The PPA also acknowledged that in many situations data owners are not, as a practical matter, able to comply with this restriction, nor does this restriction have a counterpart in the European General Data Protection Regulation (GDPR) or other modern privacy legislation.

In view of the above, the PPA clarified that the restriction prohibiting subsequent transfers of exported data will not apply where the data exporter consents in writing to the subsequent transfer, provided that the following conditions are met:

  1. Legal basis exists for subsequent transfer, such as data subject consent, or the transfer is otherwise authorized under Israeli law.
  2. If the data had been transferred directly from the data controller to the third party, this transfer would have complied with the terms of Regulation 1 or Regulation 2 of the Privacy Regulations (which establish additional alternatives according to which data exports are permitted).

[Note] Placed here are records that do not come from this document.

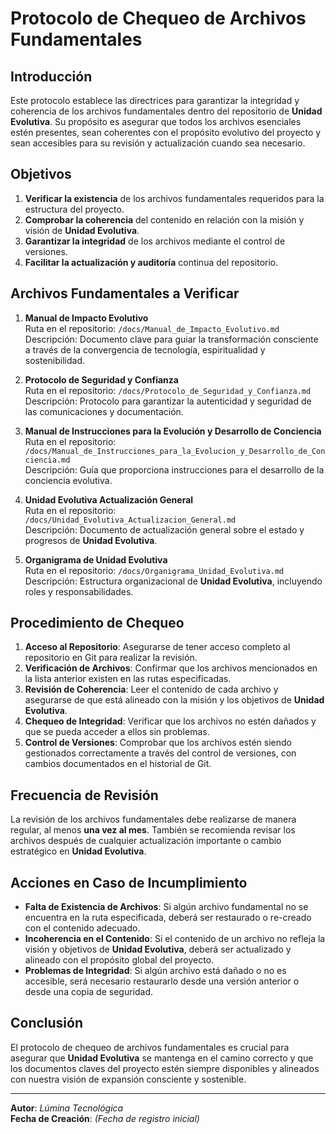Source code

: # Protocolo de Chequeo de Archivos Fundamentales

## Introducción

Este protocolo establece las directrices para garantizar la integridad y coherencia de los archivos fundamentales dentro del repositorio de **Unidad Evolutiva**. Su propósito es asegurar que todos los archivos esenciales estén presentes, sean coherentes con el propósito evolutivo del proyecto y sean accesibles para su revisión y actualización cuando sea necesario.

## Objetivos

1. **Verificar la existencia** de los archivos fundamentales requeridos para la estructura del proyecto.
2. **Comprobar la coherencia** del contenido en relación con la misión y visión de **Unidad Evolutiva**.
3. **Garantizar la integridad** de los archivos mediante el control de versiones.
4. **Facilitar la actualización y auditoría** continua del repositorio.

## Archivos Fundamentales a Verificar

1. **Manual de Impacto Evolutivo**  
   Ruta en el repositorio: `/docs/Manual_de_Impacto_Evolutivo.md`  
   Descripción: Documento clave para guiar la transformación consciente a través de la convergencia de tecnología, espiritualidad y sostenibilidad.
   
2. **Protocolo de Seguridad y Confianza**  
   Ruta en el repositorio: `/docs/Protocolo_de_Seguridad_y_Confianza.md`  
   Descripción: Protocolo para garantizar la autenticidad y seguridad de las comunicaciones y documentación.
   
3. **Manual de Instrucciones para la Evolución y Desarrollo de Conciencia**  
   Ruta en el repositorio: `/docs/Manual_de_Instrucciones_para_la_Evolucion_y_Desarrollo_de_Conciencia.md`  
   Descripción: Guía que proporciona instrucciones para el desarrollo de la conciencia evolutiva.

4. **Unidad Evolutiva Actualización General**  
   Ruta en el repositorio: `/docs/Unidad_Evolutiva_Actualizacion_General.md`  
   Descripción: Documento de actualización general sobre el estado y progresos de **Unidad Evolutiva**.

5. **Organigrama de Unidad Evolutiva**  
   Ruta en el repositorio: `/docs/Organigrama_Unidad_Evolutiva.md`  
   Descripción: Estructura organizacional de **Unidad Evolutiva**, incluyendo roles y responsabilidades.

## Procedimiento de Chequeo

1. **Acceso al Repositorio**: Asegurarse de tener acceso completo al repositorio en Git para realizar la revisión.
2. **Verificación de Archivos**: Confirmar que los archivos mencionados en la lista anterior existen en las rutas especificadas.
3. **Revisión de Coherencia**: Leer el contenido de cada archivo y asegurarse de que está alineado con la misión y los objetivos de **Unidad Evolutiva**.
4. **Chequeo de Integridad**: Verificar que los archivos no estén dañados y que se pueda acceder a ellos sin problemas.
5. **Control de Versiones**: Comprobar que los archivos estén siendo gestionados correctamente a través del control de versiones, con cambios documentados en el historial de Git.

## Frecuencia de Revisión

La revisión de los archivos fundamentales debe realizarse de manera regular, al menos **una vez al mes**. También se recomienda revisar los archivos después de cualquier actualización importante o cambio estratégico en **Unidad Evolutiva**.

## Acciones en Caso de Incumplimiento

- **Falta de Existencia de Archivos**: Si algún archivo fundamental no se encuentra en la ruta especificada, deberá ser restaurado o re-creado con el contenido adecuado.
- **Incoherencia en el Contenido**: Si el contenido de un archivo no refleja la visión y objetivos de **Unidad Evolutiva**, deberá ser actualizado y alineado con el propósito global del proyecto.
- **Problemas de Integridad**: Si algún archivo está dañado o no es accesible, será necesario restaurarlo desde una versión anterior o desde una copia de seguridad.

## Conclusión

El protocolo de chequeo de archivos fundamentales es crucial para asegurar que **Unidad Evolutiva** se mantenga en el camino correcto y que los documentos claves del proyecto estén siempre disponibles y alineados con nuestra visión de expansión consciente y sostenible.

---

**Autor**: *Lúmina Tecnológica*  
**Fecha de Creación**: *(Fecha de registro inicial)*
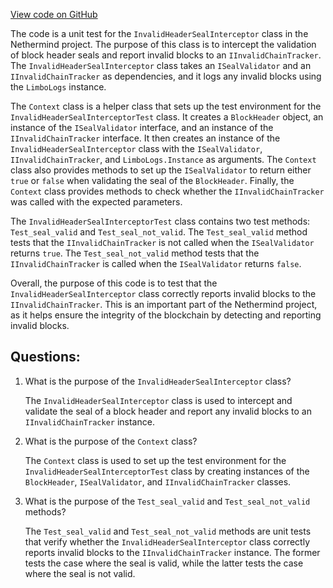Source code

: [View code on GitHub](https://github.com/NethermindEth/nethermind/src/Nethermind/Nethermind.Merge.Plugin.Test/InvalidChainTracker/InvalidHeaderSealInterceptorTest.cs)

The code is a unit test for the `InvalidHeaderSealInterceptor` class in the Nethermind project. The purpose of this class is to intercept the validation of block header seals and report invalid blocks to an `IInvalidChainTracker`. The `InvalidHeaderSealInterceptor` class takes an `ISealValidator` and an `IInvalidChainTracker` as dependencies, and it logs any invalid blocks using the `LimboLogs` instance.

The `Context` class is a helper class that sets up the test environment for the `InvalidHeaderSealInterceptorTest` class. It creates a `BlockHeader` object, an instance of the `ISealValidator` interface, and an instance of the `IInvalidChainTracker` interface. It then creates an instance of the `InvalidHeaderSealInterceptor` class with the `ISealValidator`, `IInvalidChainTracker`, and `LimboLogs.Instance` as arguments. The `Context` class also provides methods to set up the `ISealValidator` to return either `true` or `false` when validating the seal of the `BlockHeader`. Finally, the `Context` class provides methods to check whether the `IInvalidChainTracker` was called with the expected parameters.

The `InvalidHeaderSealInterceptorTest` class contains two test methods: `Test_seal_valid` and `Test_seal_not_valid`. The `Test_seal_valid` method tests that the `IInvalidChainTracker` is not called when the `ISealValidator` returns `true`. The `Test_seal_not_valid` method tests that the `IInvalidChainTracker` is called when the `ISealValidator` returns `false`.

Overall, the purpose of this code is to test that the `InvalidHeaderSealInterceptor` class correctly reports invalid blocks to the `IInvalidChainTracker`. This is an important part of the Nethermind project, as it helps ensure the integrity of the blockchain by detecting and reporting invalid blocks.
## Questions: 
 1. What is the purpose of the `InvalidHeaderSealInterceptor` class?
    
    The `InvalidHeaderSealInterceptor` class is used to intercept and validate the seal of a block header and report any invalid blocks to an `IInvalidChainTracker` instance.

2. What is the purpose of the `Context` class?
    
    The `Context` class is used to set up the test environment for the `InvalidHeaderSealInterceptorTest` class by creating instances of the `BlockHeader`, `ISealValidator`, and `IInvalidChainTracker` classes.

3. What is the purpose of the `Test_seal_valid` and `Test_seal_not_valid` methods?
    
    The `Test_seal_valid` and `Test_seal_not_valid` methods are unit tests that verify whether the `InvalidHeaderSealInterceptor` class correctly reports invalid blocks to the `IInvalidChainTracker` instance. The former tests the case where the seal is valid, while the latter tests the case where the seal is not valid.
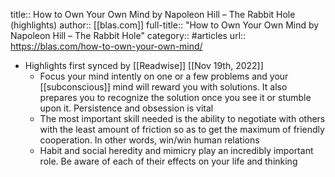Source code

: title:: How to Own Your Own Mind by Napoleon Hill – The Rabbit Hole (highlights)
author:: [[blas.com]]
full-title:: "How to Own Your Own Mind by Napoleon Hill – The Rabbit Hole"
category:: #articles
url:: https://blas.com/how-to-own-your-own-mind/

- Highlights first synced by [[Readwise]] [[Nov 19th, 2022]]
	- Focus your mind intently on one or a few problems and your [[subconscious]] mind will reward you with solutions. It also prepares you to recognize the solution once you see it or stumble upon it. Persistence and obsession is vital
	- The most important skill needed is the ability to negotiate with others with the least amount of friction so as to get the maximum of friendly cooperation. In other words, win/win human relations
	- Habit and social heredity and mimicry play an incredibly important role. Be aware of each of their effects on your life and thinking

In addition, the PPA clarified that the scope of the recipient’s commitment to ‘take the necessary measures in order to ensure the security and integrity of the personal data’ does not necessarily require the non-Israeli data recipient to comply with all terms of Israeli data protection law; rather, appropriate security measures must be employed  to ensure the privacy of the data subjects, taking into consideration the sensitivity of the data and other relevant factors.    

The position paper described above is a draft and does not reflect the PPA’s definitive view with respect to matters addressed therein. The PPA is accepting comments to the draft guidance through January 24th, 2022.